The Price of Honesty
In 1862 Joller capitulated. He had his family leave the house in haste; they moved first to Zurich, later to Rome. In 1863 he published his account under the title Darstellung selbsterlebter mystischer Erscheinungen (Hanke, Zurich) — dated, sober, in the tone of a clerk taking minutes. It was an act of honesty that destroyed him.
Conservative opponents read the haunting as God's punishment for his liberalism; his liberal friends turned away. Joller himself wrote that he had suffered above all from "anonymous attacks in the newspapers, cowardly rumours, the scorn and mockery, of all people from the ranks of my friends". He never recovered and died on 9 November 1865 in Rome — disillusioned and impoverished, at the age of 47. After the family moved out, the house in Stans remained silent, until it was demolished in February 2010 despite protests.
The Case in the Light of RSPK Research
Joller himself came, reluctantly, to see in the white figure the restless soul of his grandmother Veronika Gut. A century of systematic poltergeist research reads the case differently. Hans Bender interpreted RSPK (recurrent spontaneous psychokinesis) not as a visitation by the dead but as an unconscious psychokinetic discharge by a living person under psychological high pressure. The quantitative analysis of 253 cases by Huesmann and Schriever distilled a profile from this: usually an adolescent focal person, a family climate of emotional suppression, acoustic phenomena and object movements dominant, apparitions rare.

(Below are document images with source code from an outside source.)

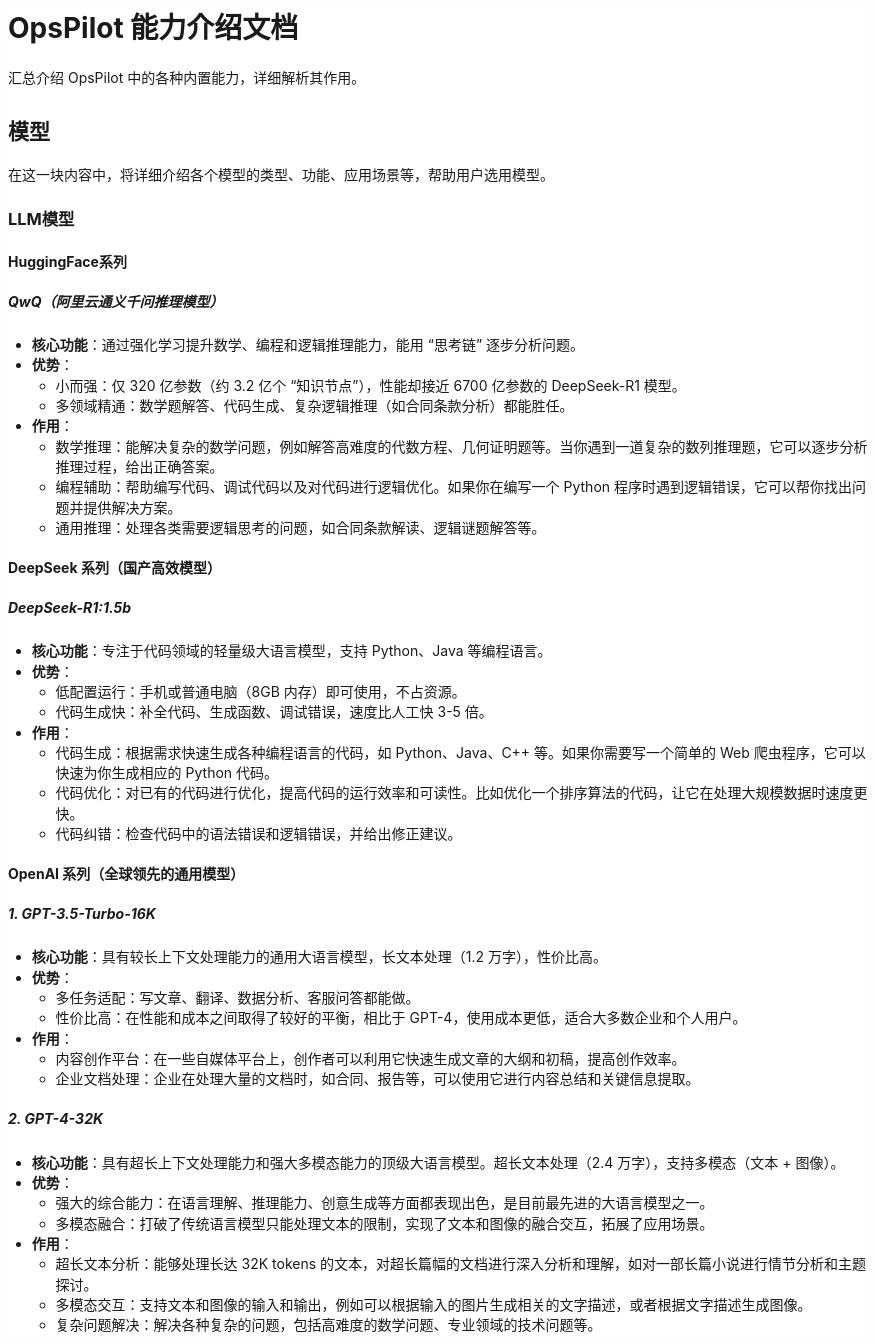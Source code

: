 # OpsPilot 能力介绍文档

汇总介绍 OpsPilot 中的各种内置能力，详细解析其作用。

## 模型

在这一块内容中，将详细介绍各个模型的类型、功能、应用场景等，帮助用户选用模型。

### LLM模型

#### HuggingFace系列

##### QwQ（阿里云通义千问推理模型）

- **核心功能**：通过强化学习提升数学、编程和逻辑推理能力，能用 “思考链” 逐步分析问题。
- **优势**：
  - 小而强：仅 320 亿参数（约 3.2 亿个 “知识节点”），性能却接近 6700 亿参数的 DeepSeek-R1 模型。
  - 多领域精通：数学题解答、代码生成、复杂逻辑推理（如合同条款分析）都能胜任。
- **作用**：
  - 数学推理：能解决复杂的数学问题，例如解答高难度的代数方程、几何证明题等。当你遇到一道复杂的数列推理题，它可以逐步分析推理过程，给出正确答案。
  - 编程辅助：帮助编写代码、调试代码以及对代码进行逻辑优化。如果你在编写一个 Python 程序时遇到逻辑错误，它可以帮你找出问题并提供解决方案。
  - 通用推理：处理各类需要逻辑思考的问题，如合同条款解读、逻辑谜题解答等。

#### DeepSeek 系列（国产高效模型）

##### DeepSeek-R1:1.5b

- **核心功能**：专注于代码领域的轻量级大语言模型，支持 Python、Java 等编程语言。
- **优势**：
  - 低配置运行：手机或普通电脑（8GB 内存）即可使用，不占资源。
  - 代码生成快：补全代码、生成函数、调试错误，速度比人工快 3-5 倍。
- **作用**：
  - 代码生成：根据需求快速生成各种编程语言的代码，如 Python、Java、C++ 等。如果你需要写一个简单的 Web 爬虫程序，它可以快速为你生成相应的 Python 代码。
  - 代码优化：对已有的代码进行优化，提高代码的运行效率和可读性。比如优化一个排序算法的代码，让它在处理大规模数据时速度更快。
  - 代码纠错：检查代码中的语法错误和逻辑错误，并给出修正建议。

#### OpenAI 系列（全球领先的通用模型）

##### 1. GPT-3.5-Turbo-16K

- **核心功能**：具有较长上下文处理能力的通用大语言模型，长文本处理（1.2 万字），性价比高。
- **优势**：
  - 多任务适配：写文章、翻译、数据分析、客服问答都能做。
  - 性价比高：在性能和成本之间取得了较好的平衡，相比于 GPT-4，使用成本更低，适合大多数企业和个人用户。
- **作用**：
  - 内容创作平台：在一些自媒体平台上，创作者可以利用它快速生成文章的大纲和初稿，提高创作效率。
  - 企业文档处理：企业在处理大量的文档时，如合同、报告等，可以使用它进行内容总结和关键信息提取。

##### 2. GPT-4-32K

- **核心功能**：具有超长上下文处理能力和强大多模态能力的顶级大语言模型。超长文本处理（2.4 万字），支持多模态（文本 + 图像）。
- **优势**：
  - 强大的综合能力：在语言理解、推理能力、创意生成等方面都表现出色，是目前最先进的大语言模型之一。
  - 多模态融合：打破了传统语言模型只能处理文本的限制，实现了文本和图像的融合交互，拓展了应用场景。
- **作用**：
  - 超长文本分析：能够处理长达 32K tokens 的文本，对超长篇幅的文档进行深入分析和理解，如对一部长篇小说进行情节分析和主题探讨。
  - 多模态交互：支持文本和图像的输入和输出，例如可以根据输入的图片生成相关的文字描述，或者根据文字描述生成图像。
  - 复杂问题解决：解决各种复杂的问题，包括高难度的数学问题、专业领域的技术问题等。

The Joller case ticks almost every box of this profile:
- Bound to persons, not to the place. The haunting fell silent the moment the family moved out, and returned with them. The empty house stayed quiet — for almost 150 years until its demolition.

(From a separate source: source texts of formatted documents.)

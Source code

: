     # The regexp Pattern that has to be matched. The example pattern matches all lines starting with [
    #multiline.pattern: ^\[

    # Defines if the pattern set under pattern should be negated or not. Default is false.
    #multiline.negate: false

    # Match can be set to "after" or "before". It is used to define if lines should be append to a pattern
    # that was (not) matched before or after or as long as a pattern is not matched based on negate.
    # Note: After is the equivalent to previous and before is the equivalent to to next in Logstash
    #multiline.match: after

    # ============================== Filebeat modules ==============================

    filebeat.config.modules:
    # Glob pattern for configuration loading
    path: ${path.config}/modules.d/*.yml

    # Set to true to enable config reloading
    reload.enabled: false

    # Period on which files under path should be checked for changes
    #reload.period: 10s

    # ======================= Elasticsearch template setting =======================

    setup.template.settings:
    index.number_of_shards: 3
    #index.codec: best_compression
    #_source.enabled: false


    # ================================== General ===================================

- The right spectrum. Predominantly knocking and object movements; the white figure remained the rare exception — exactly the distribution Huesmann and Schriever would later measure.
- The milieu. A large family with several children in puberty, under extreme social and psychological pressure — an isolated liberal in clerical-conservative Nidwalden whose political career had just collapsed.

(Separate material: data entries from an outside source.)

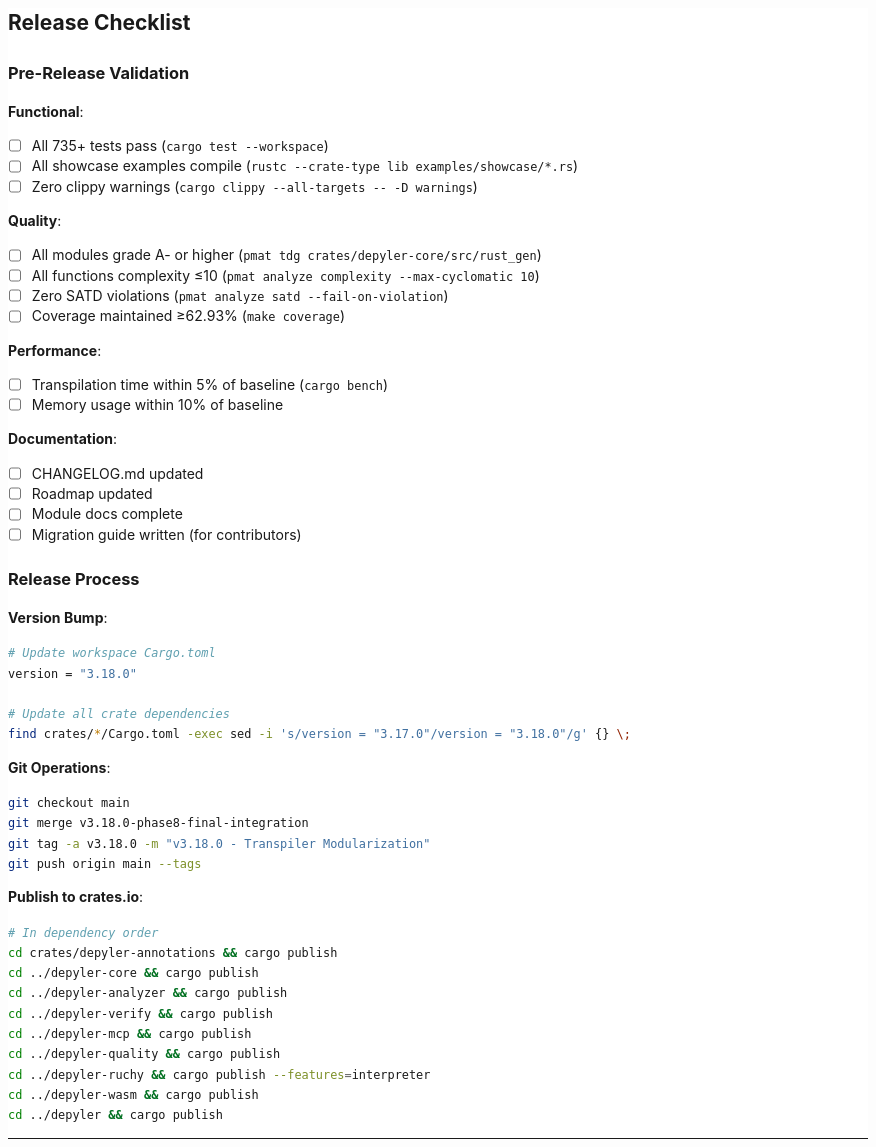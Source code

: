 
## Release Checklist

### Pre-Release Validation

**Functional**:
- [ ] All 735+ tests pass (`cargo test --workspace`)
- [ ] All showcase examples compile (`rustc --crate-type lib examples/showcase/*.rs`)
- [ ] Zero clippy warnings (`cargo clippy --all-targets -- -D warnings`)

**Quality**:
- [ ] All modules grade A- or higher (`pmat tdg crates/depyler-core/src/rust_gen`)
- [ ] All functions complexity ≤10 (`pmat analyze complexity --max-cyclomatic 10`)
- [ ] Zero SATD violations (`pmat analyze satd --fail-on-violation`)
- [ ] Coverage maintained ≥62.93% (`make coverage`)

**Performance**:
- [ ] Transpilation time within 5% of baseline (`cargo bench`)
- [ ] Memory usage within 10% of baseline

**Documentation**:
- [ ] CHANGELOG.md updated
- [ ] Roadmap updated
- [ ] Module docs complete
- [ ] Migration guide written (for contributors)

### Release Process

**Version Bump**:
```bash
# Update workspace Cargo.toml
version = "3.18.0"

# Update all crate dependencies
find crates/*/Cargo.toml -exec sed -i 's/version = "3.17.0"/version = "3.18.0"/g' {} \;
```

**Git Operations**:
```bash
git checkout main
git merge v3.18.0-phase8-final-integration
git tag -a v3.18.0 -m "v3.18.0 - Transpiler Modularization"
git push origin main --tags
```

**Publish to crates.io**:
```bash
# In dependency order
cd crates/depyler-annotations && cargo publish
cd ../depyler-core && cargo publish
cd ../depyler-analyzer && cargo publish
cd ../depyler-verify && cargo publish
cd ../depyler-mcp && cargo publish
cd ../depyler-quality && cargo publish
cd ../depyler-ruchy && cargo publish --features=interpreter
cd ../depyler-wasm && cargo publish
cd ../depyler && cargo publish
```

---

The sources name no single focal person, and a remote diagnosis across 160 years would be unserious. All that can be stated is the structure — and it corresponds exactly to the fingerprint that Freiburg research later distilled from hundreds of cases. What remains decisive is the epistemic value: the witness was a hostile rationalist who fought the spiritualist interpretation. That raises the weight of his record rather than diminishing it.
What Remains
The Joller house has been gone since 2010. What remains is the document: the dated eyewitness record of an enlightened man who set down what he could not explain — and refused to deny it, even though that honesty ruined him. That is precisely what makes the Stans case so valuable. It is not a ghost story but a rare, contemporaneous, highly credible source — and it is still regarded in parapsychology as one of the best-documented historical poltergeist cases of all.
Sources
- Joller, M. (1863): Darstellung selbsterlebter mystischer Erscheinungen. Hanke, Zurich.
- Schreckliche Gesellschaft. Das Spukhaus zu Stans und das Leben von Melchior Joller. Hier und Jetzt Verlag.
- Historisches Lexikon der Schweiz, entry Melchior Joller (biographical data).
- Nidwaldner Museum, Stans (surviving Joller-house key and window panes).